Sabia que ela se refugiara e passara a viver junto de minha irmã Octávia, a melhor de todas as tias e aquela que se lhe tornara, ao invés dos pais, a sua confidente dos problemas difíceis, desde a puberdade. Era com ela que passava longos dias, deixando de dar notícias mas mantendo a convivência o que agora terminara.
Seria inútil, por linhas travessas, conseguir de Octávia a revelação dos motivos, sabendo como ela era reservada e incapaz de trair o mínimo segredo de quem quer que fosse, tanto mais o de Raquel que, certamente lho teria confidenciado.

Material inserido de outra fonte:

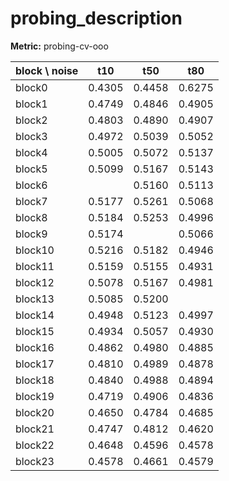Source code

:# probing_description

**Metric:** probing-cv-ooo

| block \ noise | t10 | t50 | t80 |
| --- | --- | --- | --- |
| block0 | 0.4305 | 0.4458 | 0.6275 |
| block1 | 0.4749 | 0.4846 | 0.4905 |
| block2 | 0.4803 | 0.4890 | 0.4907 |
| block3 | 0.4972 | 0.5039 | 0.5052 |
| block4 | 0.5005 | 0.5072 | 0.5137 |
| block5 | 0.5099 | 0.5167 | 0.5143 |
| block6 |  | 0.5160 | 0.5113 |
| block7 | 0.5177 | 0.5261 | 0.5068 |
| block8 | 0.5184 | 0.5253 | 0.4996 |
| block9 | 0.5174 |  | 0.5066 |
| block10 | 0.5216 | 0.5182 | 0.4946 |
| block11 | 0.5159 | 0.5155 | 0.4931 |
| block12 | 0.5078 | 0.5167 | 0.4981 |
| block13 | 0.5085 | 0.5200 |  |
| block14 | 0.4948 | 0.5123 | 0.4997 |
| block15 | 0.4934 | 0.5057 | 0.4930 |
| block16 | 0.4862 | 0.4980 | 0.4885 |
| block17 | 0.4810 | 0.4989 | 0.4878 |
| block18 | 0.4840 | 0.4988 | 0.4894 |
| block19 | 0.4719 | 0.4906 | 0.4836 |
| block20 | 0.4650 | 0.4784 | 0.4685 |
| block21 | 0.4747 | 0.4812 | 0.4620 |
| block22 | 0.4648 | 0.4596 | 0.4578 |
| block23 | 0.4578 | 0.4661 | 0.4579 |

Por mais que me interrogasse, mesmo num exame de consciência a levar-me até às discussões que eventualmente surgiam entre eu e minha mulher, não vislumbrava nada que tivesse provocado a decisão de minha filha.

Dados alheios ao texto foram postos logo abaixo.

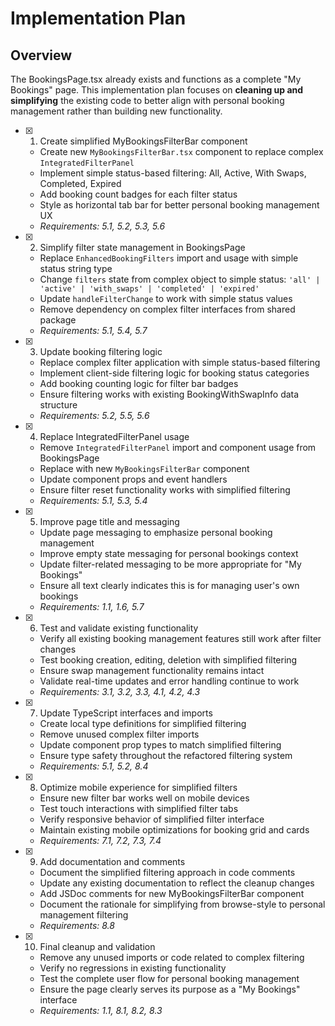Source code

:# Implementation Plan

## Overview
The BookingsPage.tsx already exists and functions as a complete "My Bookings" page. This implementation plan focuses on **cleaning up and simplifying** the existing code to better align with personal booking management rather than building new functionality.

- [x] 1. Create simplified MyBookingsFilterBar component





  - Create new `MyBookingsFilterBar.tsx` component to replace complex `IntegratedFilterPanel`
  - Implement simple status-based filtering: All, Active, With Swaps, Completed, Expired
  - Add booking count badges for each filter status
  - Style as horizontal tab bar for better personal booking management UX
  - _Requirements: 5.1, 5.2, 5.3, 5.6_

- [x] 2. Simplify filter state management in BookingsPage





  - Replace `EnhancedBookingFilters` import and usage with simple status string type
  - Change `filters` state from complex object to simple status: `'all' | 'active' | 'with_swaps' | 'completed' | 'expired'`
  - Update `handleFilterChange` to work with simple status values
  - Remove dependency on complex filter interfaces from shared package
  - _Requirements: 5.1, 5.4, 5.7_

- [x] 3. Update booking filtering logic





  - Replace complex filter application with simple status-based filtering
  - Implement client-side filtering logic for booking status categories
  - Add booking counting logic for filter bar badges
  - Ensure filtering works with existing BookingWithSwapInfo data structure
  - _Requirements: 5.2, 5.5, 5.6_

- [x] 4. Replace IntegratedFilterPanel usage





  - Remove `IntegratedFilterPanel` import and component usage from BookingsPage
  - Replace with new `MyBookingsFilterBar` component
  - Update component props and event handlers
  - Ensure filter reset functionality works with simplified filtering
  - _Requirements: 5.1, 5.3, 5.4_

- [x] 5. Improve page title and messaging





  - Update page messaging to emphasize personal booking management
  - Improve empty state messaging for personal bookings context
  - Update filter-related messaging to be more appropriate for "My Bookings"
  - Ensure all text clearly indicates this is for managing user's own bookings
  - _Requirements: 1.1, 1.6, 5.7_

- [x] 6. Test and validate existing functionality





  - Verify all existing booking management features still work after filter changes
  - Test booking creation, editing, deletion with simplified filtering
  - Ensure swap management functionality remains intact
  - Validate real-time updates and error handling continue to work
  - _Requirements: 3.1, 3.2, 3.3, 4.1, 4.2, 4.3_

- [x] 7. Update TypeScript interfaces and imports





  - Create local type definitions for simplified filtering
  - Remove unused complex filter imports
  - Update component prop types to match simplified filtering
  - Ensure type safety throughout the refactored filtering system
  - _Requirements: 5.1, 5.2, 8.4_

- [x] 8. Optimize mobile experience for simplified filters





  - Ensure new filter bar works well on mobile devices
  - Test touch interactions with simplified filter tabs
  - Verify responsive behavior of simplified filter interface
  - Maintain existing mobile optimizations for booking grid and cards
  - _Requirements: 7.1, 7.2, 7.3, 7.4_

- [x] 9. Add documentation and comments





  - Document the simplified filtering approach in code comments
  - Update any existing documentation to reflect the cleanup changes
  - Add JSDoc comments for new MyBookingsFilterBar component
  - Document the rationale for simplifying from browse-style to personal management filtering
  - _Requirements: 8.8_

- [x] 10. Final cleanup and validation





  - Remove any unused imports or code related to complex filtering
  - Verify no regressions in existing functionality
  - Test the complete user flow for personal booking management
  - Ensure the page clearly serves its purpose as a "My Bookings" interface
  - _Requirements: 1.1, 8.1, 8.2, 8.3_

Sempre reconhocera o feitio especial dos artistas, pessoas a viverem um mundo paralelo e susceptível, premiado com uma sensibilidade superior e génio difíceis !

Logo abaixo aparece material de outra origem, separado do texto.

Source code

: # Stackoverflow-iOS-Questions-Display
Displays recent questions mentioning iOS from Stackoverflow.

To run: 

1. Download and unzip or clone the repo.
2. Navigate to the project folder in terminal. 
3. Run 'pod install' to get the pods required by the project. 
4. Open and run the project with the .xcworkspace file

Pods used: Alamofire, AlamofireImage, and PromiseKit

Mas a verdade é que Raquel sempre fora por todos nós respeitada, dentro do seu próprio egocentrismo nas longas horas de ensaio, inicialmente fastidioso pelas sucessivas escalas, provocando-nos nervosismo, bocejo da mãe e dos irmãos, mas guardando-se o silêncio necessário à sua concentração. Não fora por razões ambientais para o estado musical, o motivo que a levara a trocar o piano de sua casa, pelo da residência da tia.
Aos vários telefonemas que lhe tínhamos feito - é certo que sempre atendera as chamadas -, respondia evasivamente à hipótese de regressar a casa. Afirmava não existir motivo para que tal não viesse a acontecer mas, argumentava num tom veemente, necessitar daquele interlúdio para se inspirar na difícil frequência do curso, verdadeira viragem para conseguir uma nota excelente, no aproveitamento periódico que se avizinhava. Em casa dispersar-se-ia, por muito sossego e respeito que tivessem para com os seus ensaios.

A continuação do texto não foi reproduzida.